Computer Algorithms for Cartoon Style Graphics

Jacob Settlemyre

As computer graphi­­­­cs hardware and rendering techniques become more and more sophisticated, much of the general public sees them as opportunities to create animations and still images more close to life than anything seen before. However, the appeal of traditionally drawn cartoons is one that is unlikely to fade, and with the demand for high production rate, or throughput, in the animation industry increasing, many professionals see a place for these technologies in the traditional animation and drawing production cycle, or pipeline (D. Sýkora et al. 2011).  To that end, graphics researchers have worked to develop computer based techniques that ease the production of traditional, hand-drawn cartoon effects without making the result look overtly artificial. While most tasks in computer science can be ranked objectively by metrics such as performance or polygon count in the case of graphics, cartoon rendering techniques can only be evaluated by having a human compare them to more traditional techniques (T. Inglis et al. 2013). As a result, progress in this field has been slow moving, but the few examples that have been developed are all the more impressive. Some examples of techniques that have been developed to varying success include methods for mapping textures to hand drawn animation, morphing computer generated animations to look more natural,  distorting hand drawn 2D images to animate them, and converting between pixel art and traditional vector based art styles. These advances are the beginning steps in progress towards a wholly computer based creative process.

In an ideal world, computers would be involved in every step of the animation process. However, most artists prefer to work with traditional methods when originally drawing frames of their animations. With this in mind, computers can be used to map textures to hand drawn images, and then distort the textures to move with the frames of the animation. An artist can perform the creative work to draw the outline of a character and the abstract texture that should be applied to them, while a computer is capable of performing the complicated matrix operations needed to distort that texture. Unfortunately, it is difficult for a computer to tell which parts of one frame correlate to the same part as the other, points known as correspondences (A. Ogale and Y. Aloimonos. 2005). Normally for this technique, an artist would have to change their entire production pipeline and create their art in the form of polygonal meshes, much like 3D art, which can be an insurmountable burden for artist accustomed to traditional methods. A team of researchers from the Czech Technical University, Walt Disney Animations studios, and other associated organizations led by Daniel Sýkora have presented a method they call “TexToons” which is supposedly capable of determining correspondences between frames of a hand drawn 2D animation and using that information to map simple textures to the objects in frame (D. Sýkora et al. 2011).
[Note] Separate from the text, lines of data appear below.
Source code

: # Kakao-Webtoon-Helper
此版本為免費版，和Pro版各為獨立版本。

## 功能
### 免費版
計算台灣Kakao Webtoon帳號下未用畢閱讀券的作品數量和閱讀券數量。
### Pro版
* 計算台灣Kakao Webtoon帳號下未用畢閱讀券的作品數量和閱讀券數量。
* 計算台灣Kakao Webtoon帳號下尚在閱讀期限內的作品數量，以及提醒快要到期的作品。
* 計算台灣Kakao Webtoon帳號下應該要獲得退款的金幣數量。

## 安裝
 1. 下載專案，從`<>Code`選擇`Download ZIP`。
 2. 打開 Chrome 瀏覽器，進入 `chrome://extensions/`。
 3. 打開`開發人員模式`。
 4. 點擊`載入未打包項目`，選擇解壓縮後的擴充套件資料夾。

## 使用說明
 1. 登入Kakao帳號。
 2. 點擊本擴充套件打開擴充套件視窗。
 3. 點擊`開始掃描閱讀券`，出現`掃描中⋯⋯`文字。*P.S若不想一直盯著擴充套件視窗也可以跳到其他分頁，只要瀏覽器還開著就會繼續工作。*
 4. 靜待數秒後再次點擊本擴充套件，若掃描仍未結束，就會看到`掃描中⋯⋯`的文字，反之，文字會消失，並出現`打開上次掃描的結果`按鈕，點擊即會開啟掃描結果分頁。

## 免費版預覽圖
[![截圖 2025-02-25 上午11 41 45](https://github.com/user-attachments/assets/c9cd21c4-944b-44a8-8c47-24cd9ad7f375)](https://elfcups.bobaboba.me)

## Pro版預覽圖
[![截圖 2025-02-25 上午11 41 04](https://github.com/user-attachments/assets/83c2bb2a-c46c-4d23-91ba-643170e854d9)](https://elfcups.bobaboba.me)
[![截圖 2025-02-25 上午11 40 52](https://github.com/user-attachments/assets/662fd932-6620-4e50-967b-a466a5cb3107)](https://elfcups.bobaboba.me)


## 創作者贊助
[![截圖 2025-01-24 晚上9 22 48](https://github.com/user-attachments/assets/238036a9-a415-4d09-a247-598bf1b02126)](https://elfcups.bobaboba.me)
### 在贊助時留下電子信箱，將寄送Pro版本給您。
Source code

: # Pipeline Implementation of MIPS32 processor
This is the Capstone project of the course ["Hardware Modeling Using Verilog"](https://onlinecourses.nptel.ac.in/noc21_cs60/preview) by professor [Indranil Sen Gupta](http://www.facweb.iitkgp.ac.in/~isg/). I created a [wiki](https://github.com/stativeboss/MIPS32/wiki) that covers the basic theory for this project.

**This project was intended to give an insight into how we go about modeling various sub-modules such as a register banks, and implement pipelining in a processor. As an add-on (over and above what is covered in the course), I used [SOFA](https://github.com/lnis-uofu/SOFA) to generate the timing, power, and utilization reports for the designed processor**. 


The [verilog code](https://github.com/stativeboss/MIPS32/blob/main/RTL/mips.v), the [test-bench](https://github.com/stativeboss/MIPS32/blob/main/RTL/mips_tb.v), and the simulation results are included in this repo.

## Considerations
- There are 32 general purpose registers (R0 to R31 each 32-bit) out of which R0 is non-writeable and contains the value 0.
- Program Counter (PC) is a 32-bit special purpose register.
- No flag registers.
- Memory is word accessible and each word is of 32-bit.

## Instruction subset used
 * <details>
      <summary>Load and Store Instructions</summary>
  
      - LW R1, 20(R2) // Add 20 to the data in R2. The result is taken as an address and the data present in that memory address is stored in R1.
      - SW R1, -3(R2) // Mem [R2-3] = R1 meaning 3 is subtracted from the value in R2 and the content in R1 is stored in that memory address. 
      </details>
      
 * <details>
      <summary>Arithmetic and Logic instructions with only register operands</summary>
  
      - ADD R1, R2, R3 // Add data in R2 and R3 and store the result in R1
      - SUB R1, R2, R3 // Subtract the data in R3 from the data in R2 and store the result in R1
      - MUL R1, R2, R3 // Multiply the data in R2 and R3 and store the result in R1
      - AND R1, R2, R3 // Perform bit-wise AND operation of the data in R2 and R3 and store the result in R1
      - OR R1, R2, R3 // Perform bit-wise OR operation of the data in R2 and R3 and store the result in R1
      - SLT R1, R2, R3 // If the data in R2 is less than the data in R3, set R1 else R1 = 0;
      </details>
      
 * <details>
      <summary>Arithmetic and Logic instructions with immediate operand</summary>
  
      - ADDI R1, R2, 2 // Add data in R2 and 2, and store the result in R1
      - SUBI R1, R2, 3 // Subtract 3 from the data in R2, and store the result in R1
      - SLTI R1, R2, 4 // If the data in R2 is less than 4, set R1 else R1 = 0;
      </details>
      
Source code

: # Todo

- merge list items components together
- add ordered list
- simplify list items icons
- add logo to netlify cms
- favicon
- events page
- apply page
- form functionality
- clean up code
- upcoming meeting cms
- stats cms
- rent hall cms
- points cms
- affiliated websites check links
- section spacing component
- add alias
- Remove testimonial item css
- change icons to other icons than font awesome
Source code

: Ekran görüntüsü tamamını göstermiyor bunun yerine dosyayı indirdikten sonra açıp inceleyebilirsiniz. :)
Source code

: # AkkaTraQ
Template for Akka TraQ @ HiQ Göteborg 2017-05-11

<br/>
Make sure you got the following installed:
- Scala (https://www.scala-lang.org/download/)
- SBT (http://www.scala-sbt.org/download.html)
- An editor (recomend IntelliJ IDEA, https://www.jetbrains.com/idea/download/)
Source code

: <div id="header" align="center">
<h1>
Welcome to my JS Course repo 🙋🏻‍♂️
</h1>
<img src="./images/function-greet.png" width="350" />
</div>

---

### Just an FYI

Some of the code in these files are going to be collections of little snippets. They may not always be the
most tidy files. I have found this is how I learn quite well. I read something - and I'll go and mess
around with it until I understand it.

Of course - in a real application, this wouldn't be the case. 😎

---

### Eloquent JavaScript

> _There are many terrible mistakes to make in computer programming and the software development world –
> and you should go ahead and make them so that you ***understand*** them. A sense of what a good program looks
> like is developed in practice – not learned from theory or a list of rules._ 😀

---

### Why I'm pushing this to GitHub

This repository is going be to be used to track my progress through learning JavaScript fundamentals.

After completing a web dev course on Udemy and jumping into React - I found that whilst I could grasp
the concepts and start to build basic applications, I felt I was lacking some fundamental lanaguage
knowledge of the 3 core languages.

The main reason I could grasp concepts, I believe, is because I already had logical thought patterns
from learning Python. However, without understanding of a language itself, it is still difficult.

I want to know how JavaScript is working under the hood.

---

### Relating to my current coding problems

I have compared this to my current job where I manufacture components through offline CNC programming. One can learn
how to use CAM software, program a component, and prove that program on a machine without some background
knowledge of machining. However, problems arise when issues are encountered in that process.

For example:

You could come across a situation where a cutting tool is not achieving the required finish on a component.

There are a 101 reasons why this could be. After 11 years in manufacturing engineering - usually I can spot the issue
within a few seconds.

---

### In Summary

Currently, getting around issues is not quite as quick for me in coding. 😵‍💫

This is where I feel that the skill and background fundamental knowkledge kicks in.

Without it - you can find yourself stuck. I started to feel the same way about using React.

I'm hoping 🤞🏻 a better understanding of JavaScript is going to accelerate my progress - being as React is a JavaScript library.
With this technique, the artist must simple fill in “color scribbles” in corresponding parts of the frames, and the algorithm will automatically fill and map the texture to the rest of the image (D. Sýkora et al. 2009b). The algorithm is able to determine correspondences between frames by noting that the edges of a cartoon image are much more meaningful in terms of defining the shape than the insides. In terms of performance, this technique is significantly faster than any attempt by an artist to recreate it manually, and the effort put in by the artist themselves after drawing the frames and the basic texture is negligible. When reviewed by a professional artist, for many scenarios, the results make the original line art animation look much more lifelike, making the results very promising.

It has been noted that the technique is not effective when used with textures that have a high visual salience. For example, if one were to use the technique to map a checkerboard pattern onto an animated character’s clothing, it would be immediately apparent that the texture was not applied by a professional artist. Therefore, while this technique may be helpful in some cases, its actual application in an animation pipeline will likely be limited. Additionally, if an artist tried to use this technique in combination with more traditional texturing methods, the results would likely not look very similar. The most likely use case of this technique will be for creating characters that are specifically stylized in a different manner from the rest of the image. In these cases, this technique will massively reduce production time and produce a higher quality work than traditional methods.

An artist may also find it convenient to have a computer help create the animation frames themselves. While traditional cartoon animation require that a team of artists draw each and every frame individually (J. Bray and W. Carlson. 1919), modern, computer-based techniques allow artists to draw key-frames during important moments in the animation, and allow the computer to interpolate between them. The downside of this technique is that it requires that the artist creates their work in an application specifically designed for key-frame based animation, such as Adobe Flash (Adobe. 2010). A team from Trinity College Dublin again led by Daniel Sýkora has presented a technique that would allow an artist to draw key-frames arbitrarily and still have the computer automatically interpolate them (D. Sýkora et al. 2009a). The technique is specifically designed for articulating the limbs of a humanoid figure, although it can be used for other applications where similar distortions are needed. The advancement here again comes from being able to detect correspondences between frames of an animation. While the researchers would have hoped to do this using traditional computer vision algorithms, the vast majority of those algorithms are designed for processing real world images which do not contain the sort of distortions of form present in a cartoon animation. Instead, they developed a new approach specifically designed for cartoons which works by registering shape data common to both images. It starts with a simple mesh which is then mapped to the shape of the cartoon using an algorithm. Once the mesh has been formed on both key-frames, it is trivial to interpolate between them.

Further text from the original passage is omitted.